Task:
Filter the records below down to lines containing "identity".

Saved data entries
Segment Open

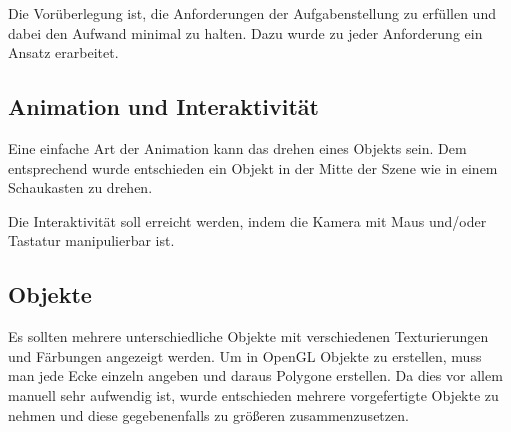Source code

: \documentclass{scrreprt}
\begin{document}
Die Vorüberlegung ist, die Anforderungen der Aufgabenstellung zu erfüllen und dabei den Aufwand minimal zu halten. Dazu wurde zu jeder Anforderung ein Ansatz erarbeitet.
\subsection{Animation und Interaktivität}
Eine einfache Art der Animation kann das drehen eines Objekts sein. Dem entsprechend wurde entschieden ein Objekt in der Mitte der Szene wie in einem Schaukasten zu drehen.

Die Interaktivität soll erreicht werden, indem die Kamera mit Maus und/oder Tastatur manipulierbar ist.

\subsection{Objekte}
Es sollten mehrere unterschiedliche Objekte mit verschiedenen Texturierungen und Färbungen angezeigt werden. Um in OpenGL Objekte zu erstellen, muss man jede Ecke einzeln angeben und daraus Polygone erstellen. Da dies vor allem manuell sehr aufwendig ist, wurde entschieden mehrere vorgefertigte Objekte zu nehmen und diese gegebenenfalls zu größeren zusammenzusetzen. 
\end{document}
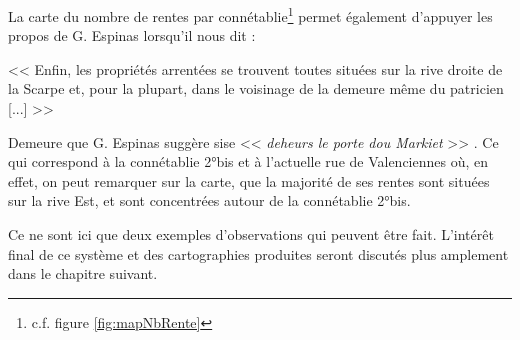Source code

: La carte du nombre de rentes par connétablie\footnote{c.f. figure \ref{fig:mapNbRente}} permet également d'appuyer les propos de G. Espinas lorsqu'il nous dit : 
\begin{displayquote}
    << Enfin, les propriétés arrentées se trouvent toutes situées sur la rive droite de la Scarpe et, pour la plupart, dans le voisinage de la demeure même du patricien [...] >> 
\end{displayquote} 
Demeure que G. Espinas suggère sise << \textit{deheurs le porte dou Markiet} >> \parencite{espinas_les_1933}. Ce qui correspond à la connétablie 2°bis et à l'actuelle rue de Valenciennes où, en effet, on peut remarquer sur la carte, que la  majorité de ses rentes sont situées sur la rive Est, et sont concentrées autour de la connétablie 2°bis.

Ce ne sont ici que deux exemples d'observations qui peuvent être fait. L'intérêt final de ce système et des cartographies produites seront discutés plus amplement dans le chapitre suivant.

Segment Closed
Segment Open

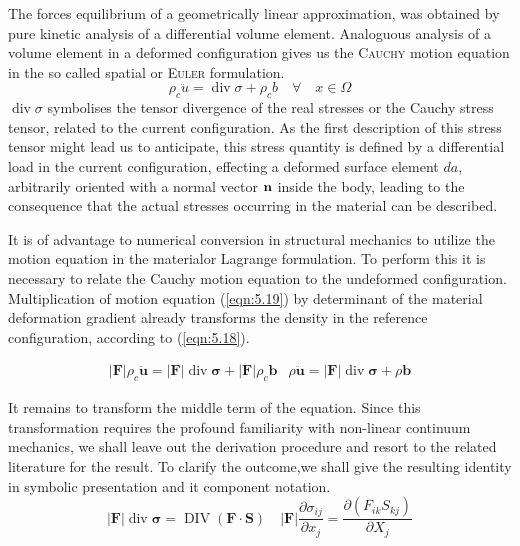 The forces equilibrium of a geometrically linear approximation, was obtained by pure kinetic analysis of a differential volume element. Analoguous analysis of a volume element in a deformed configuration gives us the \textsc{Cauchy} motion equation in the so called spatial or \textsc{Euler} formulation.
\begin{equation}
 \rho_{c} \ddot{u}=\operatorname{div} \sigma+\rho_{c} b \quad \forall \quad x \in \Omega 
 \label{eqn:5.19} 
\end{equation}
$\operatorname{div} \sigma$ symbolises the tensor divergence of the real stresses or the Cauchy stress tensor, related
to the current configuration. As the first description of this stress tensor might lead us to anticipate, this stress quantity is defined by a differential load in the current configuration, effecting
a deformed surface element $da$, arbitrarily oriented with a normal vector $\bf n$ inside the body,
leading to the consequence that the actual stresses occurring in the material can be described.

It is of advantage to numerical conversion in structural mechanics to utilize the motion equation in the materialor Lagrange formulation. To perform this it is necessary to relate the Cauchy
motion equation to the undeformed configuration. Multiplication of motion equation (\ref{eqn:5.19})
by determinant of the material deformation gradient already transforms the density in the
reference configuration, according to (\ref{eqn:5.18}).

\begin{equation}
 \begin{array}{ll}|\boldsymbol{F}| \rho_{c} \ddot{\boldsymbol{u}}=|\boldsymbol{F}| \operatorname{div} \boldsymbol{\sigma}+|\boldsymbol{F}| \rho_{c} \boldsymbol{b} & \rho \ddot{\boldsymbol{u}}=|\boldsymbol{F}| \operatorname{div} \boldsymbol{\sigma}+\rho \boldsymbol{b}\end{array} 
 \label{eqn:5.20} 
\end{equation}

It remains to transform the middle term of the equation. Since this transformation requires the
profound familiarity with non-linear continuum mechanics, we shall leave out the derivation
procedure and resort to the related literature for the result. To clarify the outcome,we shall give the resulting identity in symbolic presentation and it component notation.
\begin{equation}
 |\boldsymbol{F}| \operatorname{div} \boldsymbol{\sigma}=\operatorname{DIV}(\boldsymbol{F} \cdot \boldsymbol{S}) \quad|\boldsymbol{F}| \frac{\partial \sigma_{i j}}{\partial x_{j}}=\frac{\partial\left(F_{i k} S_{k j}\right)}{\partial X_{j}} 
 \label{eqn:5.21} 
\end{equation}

Segment Closed
Segment Open

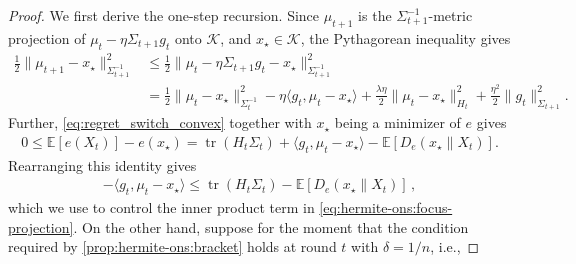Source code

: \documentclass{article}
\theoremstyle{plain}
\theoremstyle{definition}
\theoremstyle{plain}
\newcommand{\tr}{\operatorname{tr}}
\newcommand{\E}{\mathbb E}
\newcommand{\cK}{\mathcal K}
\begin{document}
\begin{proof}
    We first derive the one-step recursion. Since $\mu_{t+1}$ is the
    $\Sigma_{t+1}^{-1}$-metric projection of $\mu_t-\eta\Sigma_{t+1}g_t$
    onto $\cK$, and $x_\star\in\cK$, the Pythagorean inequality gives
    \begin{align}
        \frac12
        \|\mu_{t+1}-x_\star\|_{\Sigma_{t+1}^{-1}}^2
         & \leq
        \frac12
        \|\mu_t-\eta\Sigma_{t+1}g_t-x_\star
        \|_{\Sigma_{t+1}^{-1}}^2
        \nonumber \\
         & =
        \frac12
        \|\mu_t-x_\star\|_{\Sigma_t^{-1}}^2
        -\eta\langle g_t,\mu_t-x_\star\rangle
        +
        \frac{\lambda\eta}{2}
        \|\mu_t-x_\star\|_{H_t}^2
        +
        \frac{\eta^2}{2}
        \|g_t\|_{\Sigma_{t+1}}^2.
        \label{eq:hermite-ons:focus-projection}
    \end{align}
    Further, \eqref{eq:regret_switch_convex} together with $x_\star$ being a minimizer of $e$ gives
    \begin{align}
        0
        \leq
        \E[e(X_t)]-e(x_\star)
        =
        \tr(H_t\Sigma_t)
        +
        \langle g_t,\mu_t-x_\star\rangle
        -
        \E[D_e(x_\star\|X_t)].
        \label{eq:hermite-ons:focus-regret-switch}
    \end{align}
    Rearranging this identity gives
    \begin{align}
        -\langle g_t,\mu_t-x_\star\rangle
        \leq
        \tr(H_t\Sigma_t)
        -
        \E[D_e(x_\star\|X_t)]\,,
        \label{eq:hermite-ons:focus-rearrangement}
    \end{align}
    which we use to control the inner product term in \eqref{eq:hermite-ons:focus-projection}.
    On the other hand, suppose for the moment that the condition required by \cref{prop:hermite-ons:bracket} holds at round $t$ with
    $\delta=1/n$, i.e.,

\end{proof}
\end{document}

Segment Closed

Answer space:
procedure and resort to the related literature for the result. To clarify the outcome,we shall give the resulting identity in symbolic presentation and it component notation.
    Rearranging this identity gives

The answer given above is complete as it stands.